How about because if you spent that time just leveling you'd earn more plat than you would have doing alchemy AND you get XP doing it?
I didn't bother with alchemy until far too late thanks to advice like this from the forums, and I regret it.
You may have noticed I hedged my claim at the end:
unless you just like hanging out in the tunnel ...
If you're going to be a tunnel quester anyway then yes you can make (some) money on tradeskills. It'd be silly of me to deny that. But unless you're already spending a ton of time in EC (and I'd argue most players don't) then tradeskills just aren't that profitable. They can make money, but so can adventuring.
Plus, if you are a true TunnelQuester you should be spending your time on arbitrage not on tradeskills. In a single "buy low sell high" transaction you can make easily make 100x or even 1,000x the plat you'd make on even the most profitable tradeskill transaction.
So look, I <3 tradeskills. I have my Alchemy skill up pretty high, and I have every other tradeskill except Tailoring at Shawl levels or higher. And I'll freely admit you can make some money on tradeskills.

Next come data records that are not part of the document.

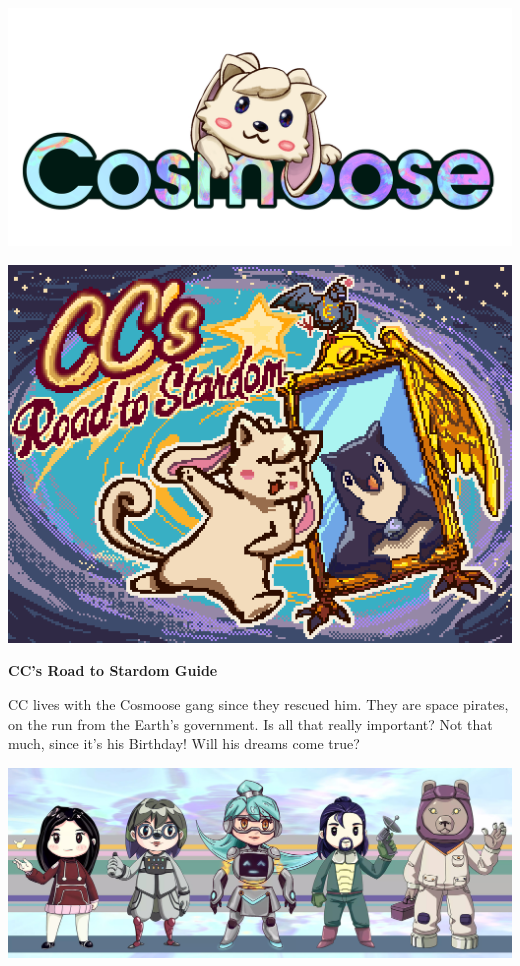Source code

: \documentclass{article}
\newcommand{\bo}[1] {\textbf{#1}}
\newcommand{\bckg}[1]{\AddToShipoutPictureBG*{\texttt{[image: \#1]}}}
\begin{document}
\bckg{img/bg}
\begin{center}
    \includegraphics[height=.2\paperheight]{img/cclogo}

    \includegraphics[height=.5\paperheight]{img/loading}

    \vspace{.5cm}
    {\Huge \bo{CC's Road to Stardom Guide}}
\end{center}

\clearpage

\bckg{img/bg}

CC lives with the Cosmoose gang since they rescued him.
They are space pirates, on the run from the Earth's government. Is all that really important?
Not that much, since it's his Birthday! Will his dreams come true?

\begin{center}
    \includegraphics[height=.25\paperheight]{img/crew}
\end{center}
\end{document}
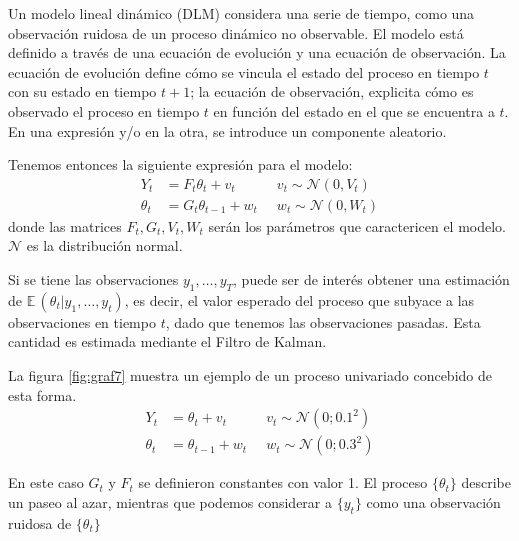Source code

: \documentclass{article}
\newcommand{\E}{\mathbb{E} \,}
\begin{document}
Un modelo lineal dinámico (DLM) considera una serie de tiempo, como una observación ruidosa de un proceso dinámico no observable. El modelo está definido a través de una ecuación de evolución y una ecuación de observación. La ecuación de evolución define cómo se vincula el estado del proceso en tiempo $t$ con su estado en tiempo $t+1$; la ecuación de observación, explicita cómo es observado el proceso en tiempo $t$ en función del estado en el que se encuentra a $t$. En una expresión y/o en la otra, se introduce un componente aleatorio.

Tenemos entonces la siguiente expresión para el modelo:
\begin{equation}
\begin{aligned}
Y_t&=F_t\theta_t + v_t  \;&\;  v_t \sim \mathcal{N}(0,V_t) \\
\theta_t &= G_t \theta_{t-1} + w_t \;&\; w_t \sim \mathcal{N}(0,W_t)
\end{aligned}
\label{eq:modelo}
\end{equation} donde las matrices $F_t,G_t,V_t,W_t$ serán los parámetros que caractericen el modelo. $\mathcal{N}$ es la distribución normal.

Si se tiene las observaciones $y_1,\dots,y_T$, puede ser de interés obtener una estimación de $\E(\theta_t | y_1,\dots,y_t)$, es decir, el valor esperado del proceso que subyace a las observaciones en tiempo $t$, dado que tenemos las observaciones pasadas. Esta cantidad es estimada mediante el Filtro de Kalman.

La figura \ref{fig:graf7} muestra un ejemplo de un proceso univariado concebido de esta forma. 
\begin{equation}
\begin{aligned}
Y_t&=\theta_t + v_t  \;&\;  v_t \sim \mathcal{N}(0;0.1^2) \\
\theta_t &= \theta_{t-1} + w_t \;&\; w_t \sim \mathcal{N}(0;0.3^2)
\end{aligned}
\end{equation}

En este caso $G_t$ y $F_t$ se definieron constantes con valor 1. El proceso $\{\theta_t\}$ describe un paseo al azar, mientras que podemos considerar a $\{y_t\}$ como una observación ruidosa de $\{\theta_t\}$
\end{document}
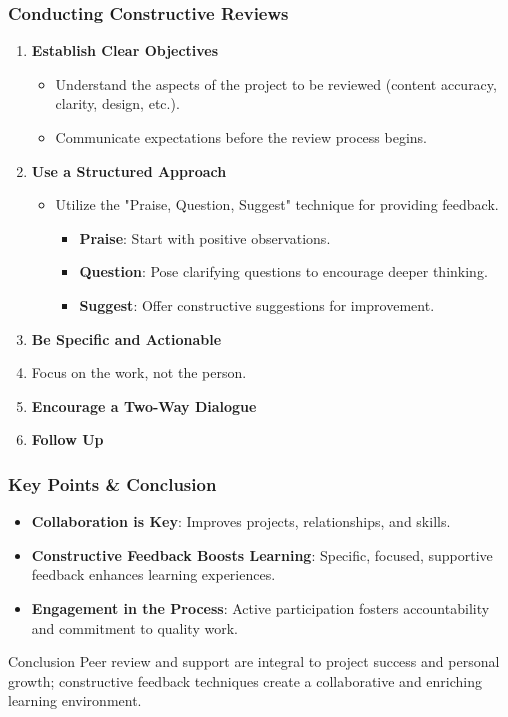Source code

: \documentclass[aspectratio=169]{beamer}
\begin{document}
\begin{frame}[fragile]
    \frametitle{Conducting Constructive Reviews}
    \begin{enumerate}
        \item \textbf{Establish Clear Objectives}
            \begin{itemize}
                \item Understand the aspects of the project to be reviewed (content accuracy, clarity, design, etc.).
                \item Communicate expectations before the review process begins.
            \end{itemize}
        \item \textbf{Use a Structured Approach}
            \begin{itemize}
                \item Utilize the "Praise, Question, Suggest" technique for providing feedback.
                \begin{itemize}
                    \item \textbf{Praise}: Start with positive observations.
                    \item \textbf{Question}: Pose clarifying questions to encourage deeper thinking.
                    \item \textbf{Suggest}: Offer constructive suggestions for improvement.
                \end{itemize}
            \end{itemize}
        \item \textbf{Be Specific and Actionable}
            \item Focus on the work, not the person.
        \item \textbf{Encourage a Two-Way Dialogue}
        \item \textbf{Follow Up}
    \end{enumerate}
\end{frame}

\begin{frame}[fragile]
    \frametitle{Key Points & Conclusion}
    \begin{itemize}
        \item \textbf{Collaboration is Key}: Improves projects, relationships, and skills.
        \item \textbf{Constructive Feedback Boosts Learning}: Specific, focused, supportive feedback enhances learning experiences.
        \item \textbf{Engagement in the Process}: Active participation fosters accountability and commitment to quality work.
    \end{itemize}
    \begin{block}{Conclusion}
        Peer review and support are integral to project success and personal growth; constructive feedback techniques create a collaborative and enriching learning environment.
    \end{block}
\end{frame}
\end{document}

All I'm saying is that "making some money" isn't enough to honestly call tradeskills profitable. To say that you'd have to show that you can make significantly more money crafting and selling stuff than you could killing monsters and selling their stuff.
DrKvothe
03-17-2015, 07:30 PM
I'm baffled and frustrated at this point. You managed to make EVERY quote from me about focusing on selling pots instead of playing the game, even though my entire post was about how you NEVER have to stop doing what you're already doing to sell your pots.
Also, 1500 platinum over 125 hours from selling 2 10-dose IVU pots (400pp total) per hour?
Nevermind, I'm done here. I've left a cogent argument for others to comprehend, even if you insist on twisting my words into the exact opposite of what I'm saying just to prove your point. Good day, sir, I will see you later in other threads.
loramin
03-17-2015, 08:26 PM
I'm baffled and frustrated at this point. You managed to make EVERY quote from me about focusing on selling pots instead of playing the game, even though my entire post was about how you NEVER have to stop doing what you're already doing to sell your pots.
Baffled? Your post was about "how you NEVER have to stop" and my post was about "yes, actually you do". Seems clear enough.
Also, 1500 platinum over 125 hours from selling 2 10-dose IVU pots (400pp total) per hour?
Shoot, I somehow lost a zero somewhere. 250 potions * 200 plat/potion = 50,000 plat. 50,000 plat * 30% profit margin = 15k, not 1.5k. My apologies: I get why you were baffled there.
But I think my argument still stands, it's just not as extreme. If you compare that to Seafuries you're talking 20-30 hours, or if you compare porting it's 50 hours; both are a lot less than 125. And again, that 125 was just the time to sell, assuming a (generous) rate of sale of two potions an hour; it did not even include the time to create or run back and forth. And that's 125 hours of 0 experience.
Other than that I don't think there's anything to be baffled by. You seemed to ignore a lot of the time involved, and I drew attention to it. Not much more to it than that.
Nevermind, I'm done here. I've left a cogent argument for others to comprehend, even if you insist on twisting my words into the exact opposite of what I'm saying just to prove your point. Good day, sir, I will see you later in other threads.
Fair enough; I think we've both made our points, and others can decide what they think.